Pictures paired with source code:

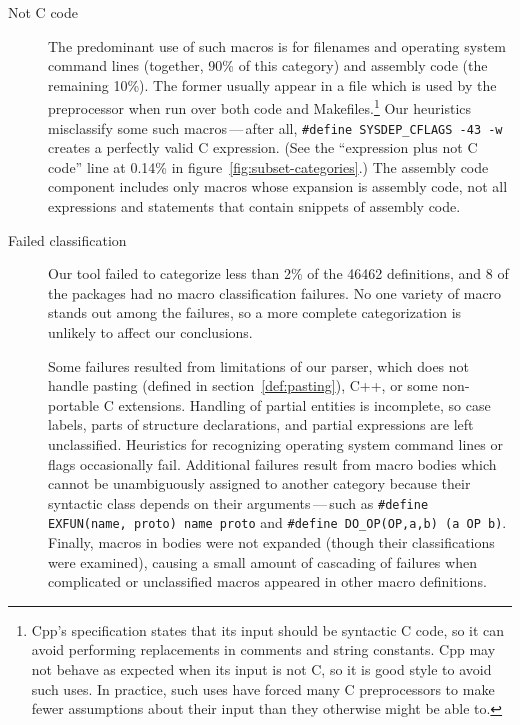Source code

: \begin{description}
\item[Not C code]\label{page:not-c-code}
  The predominant use of such macros is for filenames and operating system
  command lines (together, 90\% of this category) and assembly code (the
  remaining 10\%).  The former usually appear in a file which is used by
  the preprocessor when run over both code and Makefiles.\footnote{Cpp's
    specification states that its input should be syntactic C code, so it
    can avoid performing replacements in comments and string constants.
    Cpp may not behave as expected when its input is not C, so it is good
    style to avoid such uses.  In practice, such uses have forced many C
    preprocessors to make fewer assumptions about their input than they
    otherwise might be able to.}  Our heuristics misclassify some such
  macros\,---\,after all, {\tt \#define \verb|SYSDEP_CFLAGS| -43 -w}
  creates a perfectly valid C expression.  (See the ``expression plus not C
  code'' line at 0.14\% in figure~\ref{fig:subset-categories}.)  The
  assembly code component includes only macros whose expansion is assembly
  code, not all expressions and statements that contain snippets of
  assembly code.

\item[Failed classification]
  Our tool failed to categorize less than 2\% of the 46462 definitions, and
  8 of the {\numpackages} packages had no macro classification failures.
  No one variety of macro stands out among the failures, so a more complete
  categorization is unlikely to affect our conclusions.
  
  Some failures resulted from limitations of our parser, which does not
  handle pasting (defined in section~\ref{def:pasting}), C++, or some
  non-portable C extensions.  Handling of partial entities is incomplete,
  so case labels, parts of structure declarations, and partial expressions
  are left unclassified.  Heuristics for recognizing operating system
  command lines or flags occasionally fail.  Additional failures result
  from macro bodies which cannot be unambiguously assigned to another
  category because their syntactic class depends on their
  arguments\,---\,such as {\tt \#define EXFUN(name, proto) name proto} and
  {\tt \#define
\verb|DO_OP|(OP,a,b) (a OP b)}.  Finally, macros in bodies were not
expanded (though their classifications were examined), causing a small
amount of cascading of failures when complicated or unclassified macros
appeared in other macro definitions.

\end{description}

Task prompt: If a line comes after the line with "are left unclassified.", it stays out; print exactly every line from the start of the entries up to and including that line, but no pictures.

Completed task:
Source code

: \begin{description}
\item[Not C code]\label{page:not-c-code}
  The predominant use of such macros is for filenames and operating system
  command lines (together, 90\% of this category) and assembly code (the
  remaining 10\%).  The former usually appear in a file which is used by
  the preprocessor when run over both code and Makefiles.\footnote{Cpp's
    specification states that its input should be syntactic C code, so it
    can avoid performing replacements in comments and string constants.
    Cpp may not behave as expected when its input is not C, so it is good
    style to avoid such uses.  In practice, such uses have forced many C
    preprocessors to make fewer assumptions about their input than they
    otherwise might be able to.}  Our heuristics misclassify some such
  macros\,---\,after all, {\tt \#define \verb|SYSDEP_CFLAGS| -43 -w}
  creates a perfectly valid C expression.  (See the ``expression plus not C
  code'' line at 0.14\% in figure~\ref{fig:subset-categories}.)  The
  assembly code component includes only macros whose expansion is assembly
  code, not all expressions and statements that contain snippets of
  assembly code.

\item[Failed classification]
  Our tool failed to categorize less than 2\% of the 46462 definitions, and
  8 of the {\numpackages} packages had no macro classification failures.
  No one variety of macro stands out among the failures, so a more complete
  categorization is unlikely to affect our conclusions.
  
  Some failures resulted from limitations of our parser, which does not
  handle pasting (defined in section~\ref{def:pasting}), C++, or some
  non-portable C extensions.  Handling of partial entities is incomplete,
  so case labels, parts of structure declarations, and partial expressions
  are left unclassified.  Heuristics for recognizing operating system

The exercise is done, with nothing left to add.